Example #2: Open Data for Better User Experience
Imagine a world in which the end user owns its data. The user can provide access to his or her data in exchange for customized experience in return, thus allowing for a mutually beneficial relationship.
For example, I provide my shopping data from OpenAmazon to OpenNike.com, thus allowing OpenNike.com to customize my shoe shopping experience based on the previous shoes purchasing history available through OpenAmazon.
In such a world, I own the data, not the corporation I am working with. I provide my data access in exchange for differentiated user experience. It’s up to me, not up to the corporation.
That sounds like a future I want to be a part of.
In order to bring this future to the present and make it a reality, we must create a new computing paradigm that would allow building scalable, decentralized and open services within minutes with intuitive development experience.

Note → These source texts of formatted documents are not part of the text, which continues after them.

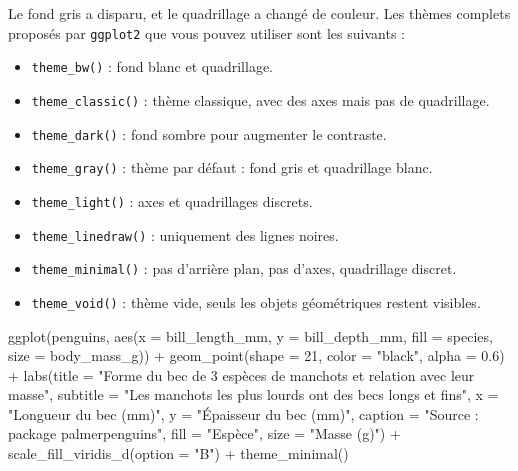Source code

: \documentclass[
  a4paper,
  DIV=11,
  numbers=noendperiod,
  oneside]{scrreprt}
\newenvironment{Shaded}{}{}
\newcommand{\AttributeTok}[1]{\textcolor[rgb]{0.84,0.23,0.29}{#1}}
\newcommand{\DecValTok}[1]{\textcolor[rgb]{0.00,0.36,0.77}{#1}}
\newcommand{\FloatTok}[1]{\textcolor[rgb]{0.00,0.36,0.77}{#1}}
\newcommand{\FunctionTok}[1]{\textcolor[rgb]{0.44,0.26,0.76}{#1}}
\newcommand{\NormalTok}[1]{\textcolor[rgb]{0.14,0.16,0.18}{#1}}
\newcommand{\SpecialCharTok}[1]{\textcolor[rgb]{0.00,0.36,0.77}{#1}}
\newcommand{\StringTok}[1]{\textcolor[rgb]{0.01,0.18,0.38}{#1}}
\providecommand{\tightlist}{%
  \setlength{\itemsep}{0pt}\setlength{\parskip}{0pt}}\usepackage{longtable,booktabs,array}
\begin{document}
Le fond gris a disparu, et le quadrillage a changé de couleur. Les
thèmes complets proposés par \texttt{ggplot2} que vous pouvez utiliser
sont les suivants :

\begin{itemize}
\tightlist
\item
  \texttt{theme\_bw()} : fond blanc et quadrillage.
\item
  \texttt{theme\_classic()} : thème classique, avec des axes mais pas de
  quadrillage.
\item
  \texttt{theme\_dark()} : fond sombre pour augmenter le contraste.
\item
  \texttt{theme\_gray()} : thème par défaut : fond gris et quadrillage
  blanc.
\item
  \texttt{theme\_light()} : axes et quadrillages discrets.
\item
  \texttt{theme\_linedraw()} : uniquement des lignes noires.
\item
  \texttt{theme\_minimal()} : pas d'arrière plan, pas d'axes,
  quadrillage discret.
\item
  \texttt{theme\_void()} : thème vide, seuls les objets géométriques
  restent visibles.
\end{itemize}

\begin{Shaded}
\begin{Highlighting}[]
\FunctionTok{ggplot}\NormalTok{(penguins, }\FunctionTok{aes}\NormalTok{(}\AttributeTok{x =}\NormalTok{ bill\_length\_mm, }\AttributeTok{y =}\NormalTok{ bill\_depth\_mm,}
                     \AttributeTok{fill =}\NormalTok{ species, }\AttributeTok{size =}\NormalTok{ body\_mass\_g)) }\SpecialCharTok{+}
  \FunctionTok{geom\_point}\NormalTok{(}\AttributeTok{shape =} \DecValTok{21}\NormalTok{, }\AttributeTok{color =} \StringTok{"black"}\NormalTok{, }\AttributeTok{alpha =} \FloatTok{0.6}\NormalTok{) }\SpecialCharTok{+}
  \FunctionTok{labs}\NormalTok{(}\AttributeTok{title =} \StringTok{"Forme du bec de 3 espèces de manchots et relation avec leur masse"}\NormalTok{,}
       \AttributeTok{subtitle =} \StringTok{"Les manchots les plus lourds ont des becs longs et fins"}\NormalTok{,}
       \AttributeTok{x =} \StringTok{"Longueur du bec (mm)"}\NormalTok{,}
       \AttributeTok{y =} \StringTok{"Épaisseur du bec (mm)"}\NormalTok{,}
       \AttributeTok{caption =} \StringTok{"Source :  package \textquotesingle{}palmerpenguins\textquotesingle{}"}\NormalTok{,}
       \AttributeTok{fill =} \StringTok{"Espèce"}\NormalTok{,}
       \AttributeTok{size =} \StringTok{"Masse (g)"}\NormalTok{) }\SpecialCharTok{+}
  \FunctionTok{scale\_fill\_viridis\_d}\NormalTok{(}\AttributeTok{option =} \StringTok{"B"}\NormalTok{) }\SpecialCharTok{+}
  \FunctionTok{theme\_minimal}\NormalTok{()}
\end{Highlighting}
\end{Shaded}
\end{document}
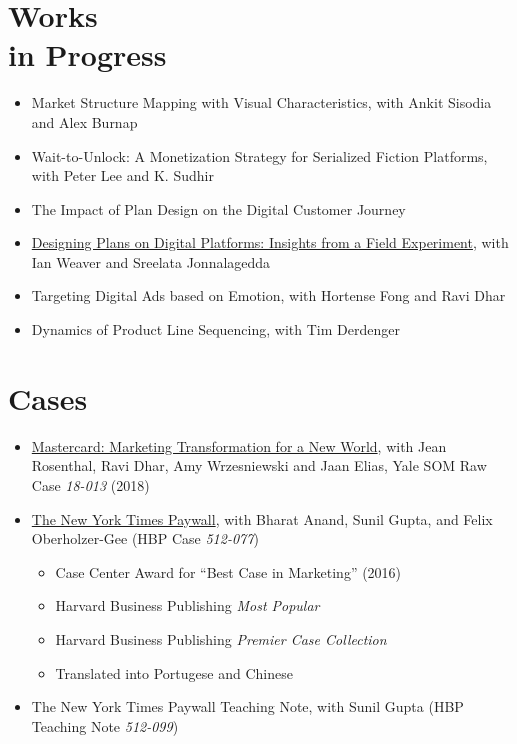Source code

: \documentclass[margin, line, centered, 10pt]{res}
\begin{document}
\begin{resume}
\section{\sc Works \\ in Progress}%
\begin{itemize}
\item Market Structure Mapping with Visual Characteristics, with Ankit Sisodia and Alex Burnap
\item Wait-to-Unlock: A Monetization Strategy for Serialized Fiction Platforms, with Peter Lee and K. Sudhir
\item The Impact of Plan Design on the Digital Customer Journey
\item \href{}{Designing Plans on Digital Platforms: Insights from a Field Experiment}, with Ian Weaver and Sreelata Jonnalagedda
\item Targeting Digital Ads based on Emotion, with Hortense Fong and Ravi Dhar
\item Dynamics of Product Line Sequencing, with Tim Derdenger
\end{itemize}

\section{\sc Cases}%
\begin{itemize}
\item \href{http://vol11.cases.som.yale.edu/mastercard}{Mastercard: Marketing Transformation for a New World}, with Jean Rosenthal, Ravi Dhar,  Amy Wrzesniewski  and Jaan Elias, Yale SOM Raw Case 
\textit{18-013} (2018)

\item \href{https://www.thecasecentre.org/educators/ordering/selecting/featuredcases/paywall}{The New York Times Paywall}, with Bharat Anand, Sunil Gupta, and Felix Oberholzer-Gee (HBP Case \textit{512-077})
\begin{itemize}
\item Case Center Award for ``Best Case in Marketing'' (2016)
\item Harvard Business Publishing \textit{Most Popular}
\item Harvard Business Publishing \textit{Premier Case Collection}
\item Translated into Portugese and Chinese
\end{itemize}\item The New York Times Paywall Teaching Note, with Sunil Gupta (HBP Teaching Note \textit{512-099})


\end{itemize}
\end{resume}
\end{document}
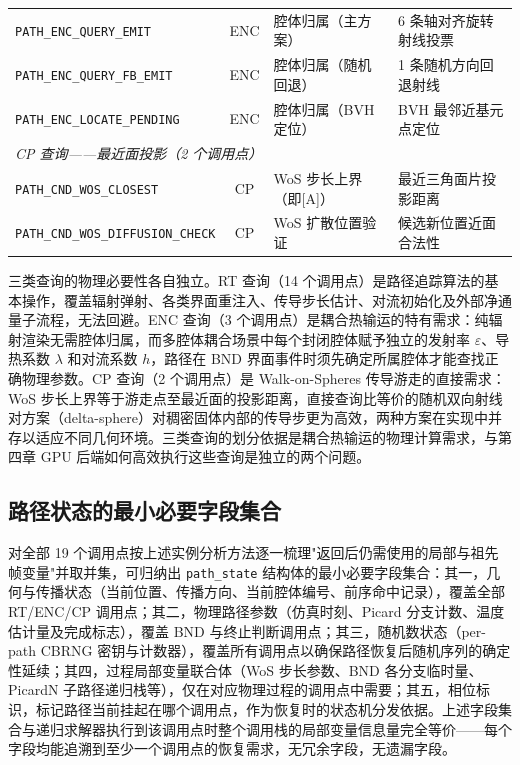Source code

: \begin{table}[htbp]
\begin{tabular}{p{4.6cm}cll}
    \midrule
    \texttt{PATH\_ENC\_QUERY\_EMIT}            & ENC & 腔体归属（主方案）& 6 条轴对齐旋转射线投票 \\
    \texttt{PATH\_ENC\_QUERY\_FB\_EMIT}        & ENC & 腔体归属（随机回退）& 1 条随机方向回退射线 \\
    \texttt{PATH\_ENC\_LOCATE\_PENDING}        & ENC & 腔体归属（BVH 定位）& BVH 最邻近基元点定位 \\
    \midrule
    \multicolumn{4}{l}{\textit{CP 查询——最近面投影（2 个调用点）}} \\
    \midrule
    \texttt{PATH\_CND\_WOS\_CLOSEST}           & CP & WoS 步长上界（即[A]）& 最近三角面片投影距离 \\
    \texttt{PATH\_CND\_WOS\_DIFFUSION\_CHECK}  & CP & WoS 扩散位置验证  & 候选新位置近面合法性 \\
    \bottomrule
  \end{tabular}
\end{table}

三类查询的物理必要性各自独立。RT 查询（14 个调用点）是路径追踪算法的基本操作，覆盖辐射弹射、各类界面重注入、传导步长估计、对流初始化及外部净通量子流程，无法回避。ENC 查询（3 个调用点）是耦合热输运的特有需求：纯辐射渲染无需腔体归属，而多腔体耦合场景中每个封闭腔体赋予独立的发射率 $\varepsilon$、导热系数 $\lambda$ 和对流系数 $h$，路径在 BND 界面事件时须先确定所属腔体才能查找正确物理参数。CP 查询（2 个调用点）是 Walk-on-Spheres 传导游走的直接需求：WoS 步长上界等于游走点至最近面的投影距离，直接查询比等价的随机双向射线对方案（delta-sphere）对稠密固体内部的传导步更为高效，两种方案在实现中并存以适应不同几何环境。三类查询的划分依据是耦合热输运的物理计算需求，与第四章 GPU 后端如何高效执行这些查询是独立的两个问题。

\subsection{路径状态的最小必要字段集合}

对全部 19 个调用点按上述实例分析方法逐一梳理"返回后仍需使用的局部与祖先帧变量"并取并集，可归纳出 \texttt{path\_state} 结构体的最小必要字段集合：其一，几何与传播状态（当前位置、传播方向、当前腔体编号、前序命中记录），覆盖全部 RT/ENC/CP 调用点；其二，物理路径参数（仿真时刻、Picard 分支计数、温度估计量及完成标志），覆盖 BND 与终止判断调用点；其三，随机数状态（per-path CBRNG 密钥与计数器），覆盖所有调用点以确保路径恢复后随机序列的确定性延续；其四，过程局部变量联合体（WoS 步长参数、BND 各分支临时量、PicardN 子路径递归栈等），仅在对应物理过程的调用点中需要；其五，相位标识，标记路径当前挂起在哪个调用点，作为恢复时的状态机分发依据。上述字段集合与递归求解器执行到该调用点时整个调用栈的局部变量信息量完全等价——每个字段均能追溯到至少一个调用点的恢复需求，无冗余字段，无遗漏字段。

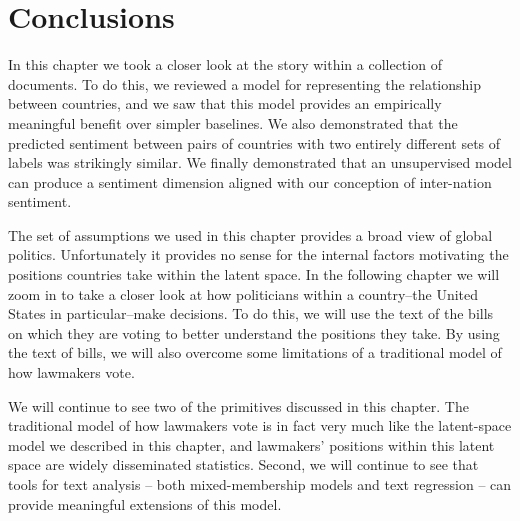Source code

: \section{Conclusions}

In this chapter we took a closer look at the story within a collection
of documents.  To do this, we reviewed a model for representing the
relationship between countries, and we saw that this model provides an
empirically meaningful benefit over simpler baselines.  We also
demonstrated that the predicted sentiment between pairs of countries
with two entirely different sets of labels was strikingly similar.  We
finally demonstrated that an unsupervised model can produce a
sentiment dimension aligned with our conception of inter-nation
sentiment.

The set of assumptions we used in this chapter provides a broad view
of global politics.  Unfortunately it provides no sense for the
internal factors motivating the positions countries take within the
latent space.  In the following chapter we will zoom in to take a
closer look at how politicians within a country--the United States in
particular--make decisions.  To do this, we will use the text of the
bills on which they are voting to better understand the positions they
take.  By using the text of bills, we will also overcome some
limitations of a traditional model of how lawmakers vote.

We will continue to see two of the primitives discussed in this
chapter.  The traditional model of how lawmakers vote is in fact very
much like the latent-space model we described in this chapter, and
lawmakers' positions within this latent space are widely disseminated
statistics. Second, we will continue to see that tools for text
analysis -- both mixed-membership models and text regression -- can
provide meaningful extensions of this model.
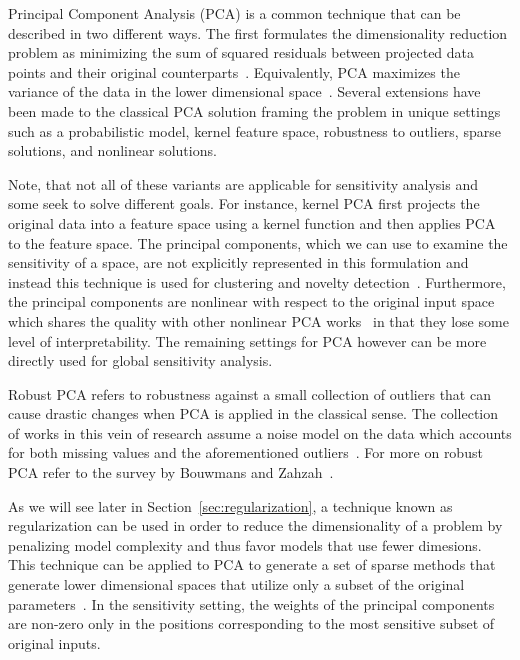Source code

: Principal Component Analysis (PCA) is a common technique that can be described in two different ways.
%
The first formulates the dimensionality reduction problem as minimizing the sum of squared residuals between projected data points and their original counterparts~\cite{Pearson1901}.
%
Equivalently, PCA maximizes the variance of the data in the lower dimensional space~\cite{Hotelling1933}.
%
Several extensions have been made to the classical PCA solution framing the problem in unique settings such as a probabilistic model, kernel feature space, robustness to outliers, sparse solutions, and nonlinear solutions.

Note, that not all of these variants are applicable for sensitivity analysis and some seek to solve different goals.
%
For instance, kernel PCA first projects the original data into a feature space using a kernel function and then applies PCA to the feature space.
%
The principal components, which we can use to examine the sensitivity of a space, are not explicitly represented in this formulation and instead this technique is used for clustering and novelty detection~\cite{ScholkopfSmolaMuller1997}.
%
Furthermore, the principal components are nonlinear with respect to the original input space~\cite{BishopNasrabadi2006} which shares the quality with other nonlinear PCA works~\cite{CollinsDasguptaSchapire2001,MohamedGhahramaniHeller2009,HyvarinenKarhunenOja2001} in that they lose some level of interpretability.
%
The remaining settings for PCA however can be more directly used for global sensitivity analysis.

Robust PCA refers to robustness against a small collection of outliers that can cause drastic changes when PCA is applied in the classical sense.
%
The collection of works in this vein of research assume a noise model on the data which accounts for both missing values and the aforementioned outliers~\cite{CandesLiMa2011,Choulakian2006,GalpinHawkins1987}.
%
For more on robust PCA refer to the survey by Bouwmans and Zahzah~\cite{BouwmansZahzah2014}.

As we will see later in Section~\ref{sec:regularization}, a technique known as regularization can be used in order to reduce the dimensionality of a problem by penalizing model complexity and thus favor models that use fewer dimesions.
%
This technique can be applied to PCA to generate a set of sparse methods that generate lower dimensional spaces that utilize only a subset of the original parameters~\cite{dAspremontBachGhaoui2008,dAspremontGhaouiJordan2007,JourneeNesterovRichtarik2010,ZouHastieTibshirani2006}.
%
In the sensitivity setting, the weights of the principal components are non-zero only in the positions corresponding to the most sensitive subset of original inputs.

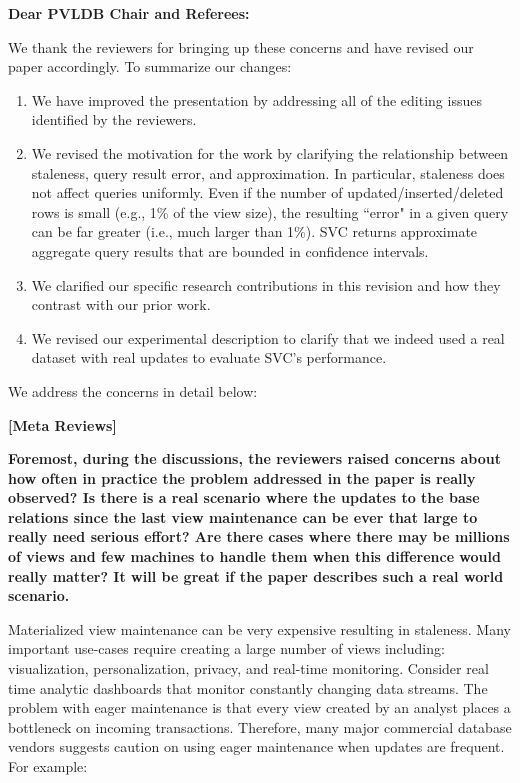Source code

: {\noindent \normalsize \bf Dear PVLDB Chair and Referees: }

We thank the reviewers for bringing up these concerns and have revised our paper accordingly. To summarize our changes:
\begin{enumerate}[noitemsep]
\item We have improved the presentation by addressing all of the editing issues identified by the reviewers.
\item We revised the motivation for the work by clarifying the relationship between staleness, query result error, and approximation. In particular, staleness does not affect queries uniformly. Even if the number of updated/inserted/deleted rows is small (e.g., 1\% of the view size), the resulting ``error" in a given query can be far greater (i.e., much larger than 1\%). %
SVC returns approximate aggregate query results that are bounded in confidence intervals.
\item We clarified our specific research contributions in this revision and how they contrast with our prior work.
\item We revised our experimental description to clarify that we indeed used a real dataset with real updates to evaluate SVC's performance. 
\end{enumerate}

\vspace{1.5em}
We address the concerns in detail below: 

\noindent \textbf{[Meta Reviews]}

\vspace{0.5em}

\textbf{Foremost, during the discussions, the reviewers raised concerns about how often in practice the problem addressed in the paper is really observed? Is there is a real scenario where the updates to the base relations since the last view maintenance can be ever that large to really need serious effort? Are there cases where there may be millions of views and few machines to handle them when this difference would really matter? It will be great if the paper describes such a real world scenario.}

Materialized view maintenance can be very expensive resulting in staleness. Many important use-cases require creating a large number of views including: visualization, personalization, privacy, and real-time monitoring. 
 Consider real time analytic dashboards that monitor constantly changing data streams.  
The problem with eager maintenance is that every view created by an analyst places a bottleneck on incoming transactions.  Therefore, many major commercial database vendors suggests caution on using eager maintenance when updates are frequent. For example:

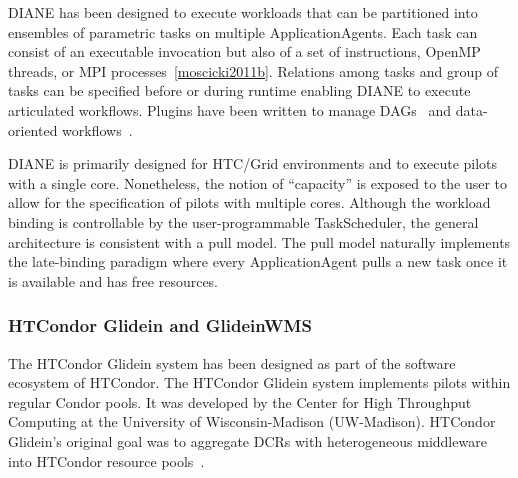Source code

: \documentclass{sig-alternate}
\begin{document}
DIANE has been designed to execute workloads that can be partitioned into
ensembles of parametric tasks on multiple ApplicationAgents. Each task can
consist of an executable invocation but also of a set of instructions, OpenMP
threads, or MPI processes~\ref{moscicki2011b}. Relations among tasks and group
of tasks can be specified before or during runtime enabling DIANE to execute
articulated workflows. Plugins have been written to manage
DAGs~\cite{grzeslo2009} and data-oriented workflows~\cite{glatard2008}.

DIANE is primarily designed for HTC/Grid environments and to execute pilots with
a single core. Nonetheless, the notion of ``capacity'' is exposed to the user to
allow for the specification of pilots with multiple cores. Although the workload
binding is controllable by the user-programmable TaskScheduler, the general
architecture is consistent with a pull model. The pull model naturally
implements the late-binding paradigm where every ApplicationAgent pulls a new
task once it is available and has free resources.

%
\subsubsection{HTCondor Glidein and GlideinWMS}
\label{sec:glidein}

The HTCondor Glidein system has been designed as part of the software ecosystem
of HTCondor. The HTCondor Glidein system implements pilots within regular Condor
pools. It was developed by the Center for High Throughput Computing at the
University of Wisconsin-Madison (UW-Madison). HTCondor Glidein's original goal
was to aggregate DCRs with heterogeneous middleware into HTCondor resource
pools~\cite{glidein_manual_url}.
\end{document}
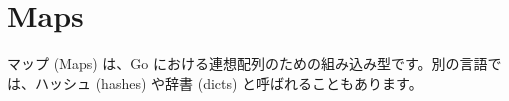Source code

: \section{Maps}

マップ (Maps) は、Go における連想配列のための組み込み型です。別の言語では、ハッシュ (hashes) や辞書 (dicts) と呼ばれることもあります。




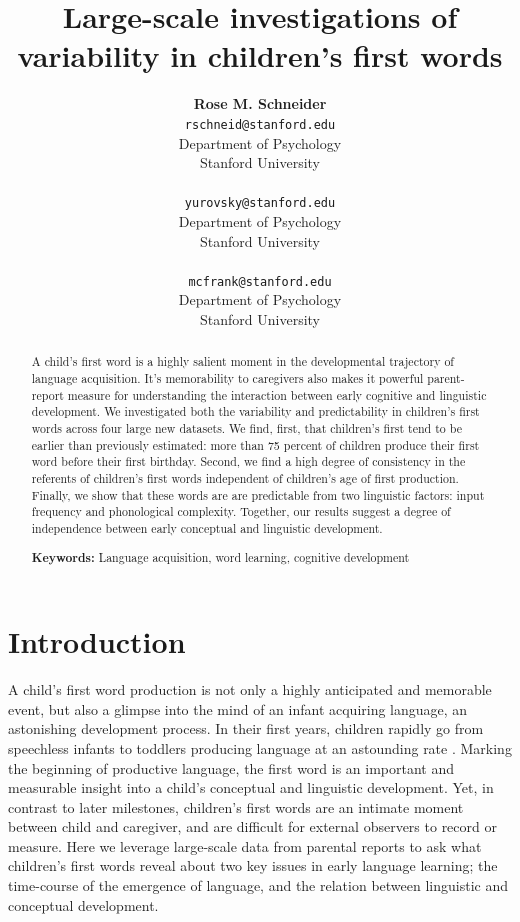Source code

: \documentclass[10pt,letterpaper]{article}
\title{Large-scale investigations of variability in children's first words}
\author{{\large \bf Rose M. Schneider} \\ \texttt{rschneid@stanford.edu}\\ Department of Psychology \\ Stanford University \\ 
\And {\large \bf Daniel Yurovsky} \\ \texttt{yurovsky@stanford.edu} \\ Department of Psychology \\ Stanford University \\ 
\And {\large \bf Michael C. Frank} \\ \texttt{mcfrank@stanford.edu} \\ Department of Psychology \\ Stanford University \\ }
\begin{document}
\maketitle


\begin{abstract}
A child's first word is a highly salient moment in the developmental trajectory of language acquisition. It's memorability to caregivers also makes it powerful parent-report measure for understanding the interaction between early cognitive and linguistic development. We investigated both the variability and predictability in children's first words across four large new datasets. We find, first, that children's first tend to be earlier than previously estimated: more than 75 percent of children produce their first word before their first birthday. Second, we find a high degree of consistency in the referents of children's first words independent of children's age of first production. Finally, we show that these words are are predictable from two linguistic factors: input frequency and phonological complexity. Together, our results suggest a degree of independence between early conceptual and linguistic development.

\textbf{Keywords:}
Language acquisition, word learning, cognitive development
\end{abstract}

\section{Introduction}

A child's first word production is not only a highly anticipated and memorable event, but also a glimpse into the mind of an infant acquiring language, an astonishing development process. In their first years, children rapidly go from speechless infants to toddlers producing language at an astounding rate \cite{fenson1994,bloom2002}. Marking the beginning of productive language, the first word is an important and measurable insight into a child's conceptual and linguistic development. Yet, in contrast to later milestones, children's first words are an intimate moment between child and caregiver, and are difficult for external observers to record or measure. Here we leverage large-scale data from parental reports to ask what children's first words reveal about two key issues in early language learning; the time-course of the emergence of language, and the relation between linguistic and conceptual development. 
\end{document}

As I mentioned earlier, the new type of computing, which is decentralized architecturally and politically, and yet is centralized logically, is something that can enable such a future. This future will unblock the current bottleneck in software development innovation.
There are several projects focused on working towards the future outlined in this article. Solid led by Tim Berners Lee from MIT is building a lot of fundamentals. Another example is NEAR that is building an infrastructure for open state applications, and researches ways to make such applications easy to develop and use, as well as have meaningful business models.
We hope that this article will spin up more projects in the area.